> **WHAT IS BEING ASKED**:
Return the records exactly, from the first line through the "With this letter, we" line.

(Stored data entries)
-------

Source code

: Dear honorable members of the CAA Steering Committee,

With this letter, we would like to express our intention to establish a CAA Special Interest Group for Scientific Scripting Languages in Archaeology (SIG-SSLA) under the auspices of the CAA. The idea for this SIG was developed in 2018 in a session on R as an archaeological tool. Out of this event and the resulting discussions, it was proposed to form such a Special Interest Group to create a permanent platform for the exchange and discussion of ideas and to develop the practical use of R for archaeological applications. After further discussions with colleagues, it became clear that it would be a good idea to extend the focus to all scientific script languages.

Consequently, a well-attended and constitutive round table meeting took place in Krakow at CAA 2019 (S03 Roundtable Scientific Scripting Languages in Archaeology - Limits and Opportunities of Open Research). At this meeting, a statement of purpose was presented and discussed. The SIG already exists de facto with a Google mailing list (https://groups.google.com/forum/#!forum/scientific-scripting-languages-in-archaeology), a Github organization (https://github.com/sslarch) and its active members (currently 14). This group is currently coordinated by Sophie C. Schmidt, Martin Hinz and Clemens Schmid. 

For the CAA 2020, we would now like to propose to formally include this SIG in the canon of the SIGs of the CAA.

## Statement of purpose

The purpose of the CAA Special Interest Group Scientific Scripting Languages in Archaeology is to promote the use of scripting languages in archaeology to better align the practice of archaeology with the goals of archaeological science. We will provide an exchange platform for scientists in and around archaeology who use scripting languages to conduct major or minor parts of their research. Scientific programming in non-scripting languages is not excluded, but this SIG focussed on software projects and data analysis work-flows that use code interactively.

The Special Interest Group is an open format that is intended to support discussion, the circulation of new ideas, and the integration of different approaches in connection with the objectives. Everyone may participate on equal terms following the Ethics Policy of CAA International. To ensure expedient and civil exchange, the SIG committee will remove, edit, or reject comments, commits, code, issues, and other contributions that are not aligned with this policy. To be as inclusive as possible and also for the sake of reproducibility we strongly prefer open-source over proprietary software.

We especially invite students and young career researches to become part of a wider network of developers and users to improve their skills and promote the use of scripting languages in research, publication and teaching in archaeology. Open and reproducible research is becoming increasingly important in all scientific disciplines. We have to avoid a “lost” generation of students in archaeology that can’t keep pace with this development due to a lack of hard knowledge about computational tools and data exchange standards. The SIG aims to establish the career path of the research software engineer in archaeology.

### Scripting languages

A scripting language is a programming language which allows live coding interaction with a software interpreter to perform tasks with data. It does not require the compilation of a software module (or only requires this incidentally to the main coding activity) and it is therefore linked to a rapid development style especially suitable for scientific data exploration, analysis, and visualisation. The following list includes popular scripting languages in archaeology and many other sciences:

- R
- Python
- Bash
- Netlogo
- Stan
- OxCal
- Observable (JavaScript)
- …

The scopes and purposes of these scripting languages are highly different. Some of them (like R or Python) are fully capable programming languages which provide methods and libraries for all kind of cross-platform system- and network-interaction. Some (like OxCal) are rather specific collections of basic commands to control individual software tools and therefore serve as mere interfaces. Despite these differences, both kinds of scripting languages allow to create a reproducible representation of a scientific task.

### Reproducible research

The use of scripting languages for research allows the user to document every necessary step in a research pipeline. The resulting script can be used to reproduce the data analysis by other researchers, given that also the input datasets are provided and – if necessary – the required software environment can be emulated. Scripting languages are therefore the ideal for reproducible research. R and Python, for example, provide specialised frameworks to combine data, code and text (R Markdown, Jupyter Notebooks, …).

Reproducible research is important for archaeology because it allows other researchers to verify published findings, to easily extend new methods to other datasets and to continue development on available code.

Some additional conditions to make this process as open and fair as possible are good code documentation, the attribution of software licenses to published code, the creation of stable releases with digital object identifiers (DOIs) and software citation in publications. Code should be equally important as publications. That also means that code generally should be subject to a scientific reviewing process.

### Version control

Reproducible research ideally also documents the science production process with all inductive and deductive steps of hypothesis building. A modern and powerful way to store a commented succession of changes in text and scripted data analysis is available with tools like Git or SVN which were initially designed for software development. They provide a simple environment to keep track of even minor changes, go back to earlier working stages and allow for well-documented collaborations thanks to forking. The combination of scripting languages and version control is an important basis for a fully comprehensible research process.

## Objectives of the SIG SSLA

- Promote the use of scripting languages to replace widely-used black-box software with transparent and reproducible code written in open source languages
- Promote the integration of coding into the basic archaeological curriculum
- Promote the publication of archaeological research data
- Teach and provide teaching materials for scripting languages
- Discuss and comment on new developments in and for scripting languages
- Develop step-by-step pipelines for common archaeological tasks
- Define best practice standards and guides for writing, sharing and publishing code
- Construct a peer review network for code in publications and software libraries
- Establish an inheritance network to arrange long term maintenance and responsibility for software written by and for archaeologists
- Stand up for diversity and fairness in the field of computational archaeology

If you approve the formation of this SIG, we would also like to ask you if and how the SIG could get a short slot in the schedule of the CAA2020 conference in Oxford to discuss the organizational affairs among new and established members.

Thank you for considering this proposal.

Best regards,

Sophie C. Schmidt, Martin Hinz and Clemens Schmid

-------

> **REPLY**:
Source code

: Dear honorable members of the CAA Steering Committee,

With this letter, we would like to express our intention to establish a CAA Special Interest Group for Scientific Scripting Languages in Archaeology (SIG-SSLA) under the auspices of the CAA. The idea for this SIG was developed in 2018 in a session on R as an archaeological tool. Out of this event and the resulting discussions, it was proposed to form such a Special Interest Group to create a permanent platform for the exchange and discussion of ideas and to develop the practical use of R for archaeological applications. After further discussions with colleagues, it became clear that it would be a good idea to extend the focus to all scientific script languages.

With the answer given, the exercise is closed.